**Instructions for the task**
Every line in the listing below from the one with "The computations for" through the one with "In this section, the" is to be reproduced exactly, both ends included; leave out the rest.

**Data excerpts**
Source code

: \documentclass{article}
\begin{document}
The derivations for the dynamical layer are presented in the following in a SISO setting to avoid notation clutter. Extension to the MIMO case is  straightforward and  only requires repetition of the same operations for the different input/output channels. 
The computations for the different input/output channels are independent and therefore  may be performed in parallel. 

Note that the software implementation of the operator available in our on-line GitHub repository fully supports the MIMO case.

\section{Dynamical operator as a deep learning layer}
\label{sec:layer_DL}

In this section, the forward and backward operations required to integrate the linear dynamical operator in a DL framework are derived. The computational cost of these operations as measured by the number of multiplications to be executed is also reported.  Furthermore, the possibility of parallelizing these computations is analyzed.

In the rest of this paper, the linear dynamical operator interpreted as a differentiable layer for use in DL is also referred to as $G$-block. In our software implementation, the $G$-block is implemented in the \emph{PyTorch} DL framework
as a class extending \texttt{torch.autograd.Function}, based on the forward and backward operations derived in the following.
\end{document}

**Response area**
The computations for the different input/output channels are independent and therefore  may be performed in parallel. 

Note that the software implementation of the operator available in our on-line GitHub repository fully supports the MIMO case.

\section{Dynamical operator as a deep learning layer}
\label{sec:layer_DL}

In this section, the forward and backward operations required to integrate the linear dynamical operator in a DL framework are derived. The computational cost of these operations as measured by the number of multiplications to be executed is also reported.  Furthermore, the possibility of parallelizing these computations is analyzed.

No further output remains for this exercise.